Go line by line through the entries and show those that hold the string "custom".

++++ Listed records

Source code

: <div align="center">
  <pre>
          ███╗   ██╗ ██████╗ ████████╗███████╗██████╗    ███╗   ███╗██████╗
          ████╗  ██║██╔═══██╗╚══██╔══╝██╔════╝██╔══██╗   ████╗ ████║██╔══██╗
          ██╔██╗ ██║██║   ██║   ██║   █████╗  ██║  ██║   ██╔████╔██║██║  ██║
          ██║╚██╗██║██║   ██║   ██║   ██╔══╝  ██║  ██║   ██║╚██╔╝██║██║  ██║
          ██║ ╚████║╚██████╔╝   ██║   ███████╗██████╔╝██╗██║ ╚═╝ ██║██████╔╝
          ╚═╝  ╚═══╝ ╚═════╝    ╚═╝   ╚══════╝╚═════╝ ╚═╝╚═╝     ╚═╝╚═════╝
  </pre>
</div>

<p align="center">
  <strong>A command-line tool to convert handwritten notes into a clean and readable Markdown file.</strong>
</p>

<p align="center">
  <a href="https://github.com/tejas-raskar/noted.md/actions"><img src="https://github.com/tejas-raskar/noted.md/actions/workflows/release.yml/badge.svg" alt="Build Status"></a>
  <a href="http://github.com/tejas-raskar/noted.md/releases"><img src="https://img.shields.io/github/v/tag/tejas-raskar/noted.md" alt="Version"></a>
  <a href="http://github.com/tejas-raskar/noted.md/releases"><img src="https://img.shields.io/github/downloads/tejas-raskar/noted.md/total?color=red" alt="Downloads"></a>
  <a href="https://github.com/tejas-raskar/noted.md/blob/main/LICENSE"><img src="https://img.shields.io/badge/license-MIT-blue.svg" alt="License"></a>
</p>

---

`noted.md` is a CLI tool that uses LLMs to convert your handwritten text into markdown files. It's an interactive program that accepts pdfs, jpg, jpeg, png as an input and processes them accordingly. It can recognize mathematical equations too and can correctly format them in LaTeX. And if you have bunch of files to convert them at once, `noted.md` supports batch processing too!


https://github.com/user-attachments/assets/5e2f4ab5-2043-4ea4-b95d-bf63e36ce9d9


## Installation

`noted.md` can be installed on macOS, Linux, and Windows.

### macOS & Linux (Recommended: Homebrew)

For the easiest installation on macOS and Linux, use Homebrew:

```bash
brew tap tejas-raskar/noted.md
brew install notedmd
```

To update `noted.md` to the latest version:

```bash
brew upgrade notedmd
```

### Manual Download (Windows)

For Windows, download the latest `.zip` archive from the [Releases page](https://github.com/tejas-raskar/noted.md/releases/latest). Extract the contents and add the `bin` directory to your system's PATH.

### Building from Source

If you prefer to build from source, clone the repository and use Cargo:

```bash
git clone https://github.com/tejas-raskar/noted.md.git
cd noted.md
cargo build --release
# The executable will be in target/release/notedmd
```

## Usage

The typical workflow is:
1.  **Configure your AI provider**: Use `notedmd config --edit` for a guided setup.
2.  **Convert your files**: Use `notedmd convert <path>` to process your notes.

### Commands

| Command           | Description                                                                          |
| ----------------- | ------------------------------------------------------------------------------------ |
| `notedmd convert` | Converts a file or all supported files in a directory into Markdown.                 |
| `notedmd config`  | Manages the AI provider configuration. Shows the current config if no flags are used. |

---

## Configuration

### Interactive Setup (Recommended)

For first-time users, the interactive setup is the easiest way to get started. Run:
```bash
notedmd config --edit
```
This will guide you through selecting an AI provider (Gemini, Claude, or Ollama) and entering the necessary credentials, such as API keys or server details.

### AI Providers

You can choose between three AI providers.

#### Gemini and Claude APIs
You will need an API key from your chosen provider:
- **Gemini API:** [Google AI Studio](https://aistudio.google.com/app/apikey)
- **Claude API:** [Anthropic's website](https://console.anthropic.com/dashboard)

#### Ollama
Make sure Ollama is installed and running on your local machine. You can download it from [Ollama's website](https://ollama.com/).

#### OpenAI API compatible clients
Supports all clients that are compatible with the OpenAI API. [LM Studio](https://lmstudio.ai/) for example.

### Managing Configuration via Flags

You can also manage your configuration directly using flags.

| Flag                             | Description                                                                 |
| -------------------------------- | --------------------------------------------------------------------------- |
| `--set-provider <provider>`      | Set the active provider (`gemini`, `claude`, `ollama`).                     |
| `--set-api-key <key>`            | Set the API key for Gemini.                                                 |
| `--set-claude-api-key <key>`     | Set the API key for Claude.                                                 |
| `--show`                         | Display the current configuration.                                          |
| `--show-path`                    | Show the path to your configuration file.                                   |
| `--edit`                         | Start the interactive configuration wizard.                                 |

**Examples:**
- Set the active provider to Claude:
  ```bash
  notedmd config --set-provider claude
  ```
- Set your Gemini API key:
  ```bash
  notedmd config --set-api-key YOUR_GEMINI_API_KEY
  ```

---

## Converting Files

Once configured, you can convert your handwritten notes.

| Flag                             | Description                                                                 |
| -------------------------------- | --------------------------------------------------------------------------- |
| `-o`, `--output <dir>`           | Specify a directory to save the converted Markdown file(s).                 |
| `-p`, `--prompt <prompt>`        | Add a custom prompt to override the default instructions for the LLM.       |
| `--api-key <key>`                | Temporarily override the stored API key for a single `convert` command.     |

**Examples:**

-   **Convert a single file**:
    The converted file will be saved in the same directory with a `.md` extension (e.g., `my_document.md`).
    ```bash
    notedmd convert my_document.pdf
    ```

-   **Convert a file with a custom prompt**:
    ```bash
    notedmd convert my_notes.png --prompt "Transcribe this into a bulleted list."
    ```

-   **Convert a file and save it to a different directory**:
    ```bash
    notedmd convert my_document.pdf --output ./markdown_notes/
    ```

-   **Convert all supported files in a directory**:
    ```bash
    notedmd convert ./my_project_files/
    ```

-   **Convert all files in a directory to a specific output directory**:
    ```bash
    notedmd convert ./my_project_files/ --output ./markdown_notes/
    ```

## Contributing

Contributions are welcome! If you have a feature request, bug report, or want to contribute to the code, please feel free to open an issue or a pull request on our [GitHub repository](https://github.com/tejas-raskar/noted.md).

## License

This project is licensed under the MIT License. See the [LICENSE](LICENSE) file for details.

++++++++

**Solution to this task:**
| `-p`, `--prompt <prompt>`        | Add a custom prompt to override the default instructions for the LLM.       |
-   **Convert a file with a custom prompt**:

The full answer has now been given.